IEPM | Tutorial | PingER Help | PingER Tools | PingER Summary Reports| PingER Detail Reports

Page Contents

  • Introduction
  • Comparing Surveyor with Ping
  • Comparing Surveyor with PingER
  • Summary

  • Introduction

    Both of these tools make end-to-end active performance measurements of the Internet. As can be seen below, they should be regarded as complementary to one another, Surveyor being more detailed and PingER being more lightweight.

    The Surveyor (and RIPE) monitoring project relies on a dedicated PC running Unix to be placed at each monitoring site. Each PC in turn relies on a Global Positioning System (GPS) device to obtain accurate time and to synchronize time between each of the monitors. The monitors send packets at Poisson randomized time intervals to each other and use these packets to gather one way end-to-end delay and loss measurements. Surveyor also makes concurrent traceroutes which provides route history information. Surveyor is more accurate and better for short term measurement, especially for sites which have good connectivity. Surveyor currently provides daily snapshots of performance. The community for Surveyor is Internet 2, though there are monitors at non Internet 2 sites, and in particular at 3 Higher Energy Physics (HEP) sites CERN, FNAL and SLAC that are also PingER monitor sites.

    PingER uses the ICMP echo facility (ping) and thus only makes round trip measurements. PingER uses an existing host with no special software installed at the monitored site and does not require a GPS system. PingER is a more light weight solution, requires less management, uses less bandwidth, requires less storage, and nothing needs to be installed at the remotely monitored sites. PingER is good for remote sites with poor connectivity. PingER, today, has more reports available for showing long term trends. The community of interest for PingER is ESnet, High Energy and Nuclear Physics (HENP) sites and the Cross Industry Working Team (XIWT). More general information comparing the Surveyor and PingER can be found in Comparison of some Internet Active End-to-end Performance Measurement projects.

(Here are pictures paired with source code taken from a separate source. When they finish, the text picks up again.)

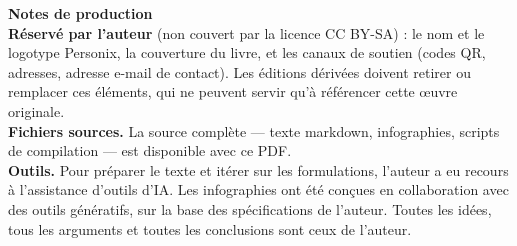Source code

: \clearpage
\thispagestyle{empty}
\begin{flushleft}\small\sffamily
\textbf{Notes de production}\\[1.2em]

\textbf{Réservé par l'auteur} (non couvert par la licence CC BY-SA) : le
nom et le logotype Personix, la couverture du livre, et les canaux de soutien
(codes QR, adresses, adresse e-mail de contact). Les éditions dérivées doivent
retirer ou remplacer ces éléments, qui ne peuvent servir qu'à référencer cette
œuvre originale.\\[1.2em]

\textbf{Fichiers sources.} La source complète --- texte markdown, infographies,
scripts de compilation --- est disponible avec ce PDF.\\[1.2em]

\textbf{Outils.} Pour préparer le texte et itérer sur les formulations, l'auteur
a eu recours à l'assistance d'outils d'IA. Les infographies ont été conçues
en collaboration avec des outils génératifs, sur la base des spécifications de
l'auteur. Toutes les idées, tous les arguments et toutes les conclusions sont
ceux de l'auteur.
\end{flushleft}
\clearpage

    Comparing ping with Surveyor

    We made some high statistics (~250K samples) long term measurements with ping from SLAC to CERN from May 9 thru May 12, 1999. The pings were made using the standard ping utility with 100 data bytes (including the 8 ICMP bytes but not the IP header), were made at one second intervals and had a timeout of 20 seconds. The host (ping client) issuing the ping echo requests was an IBM RS/6000 250/80 running AIX 4.1.5. It is the same host (minos) that is used for the PingER monitoring at SLAC. The host echoing the pings (ping server) at CERN was the same host that is monitored by PingER (ping.cern.ch).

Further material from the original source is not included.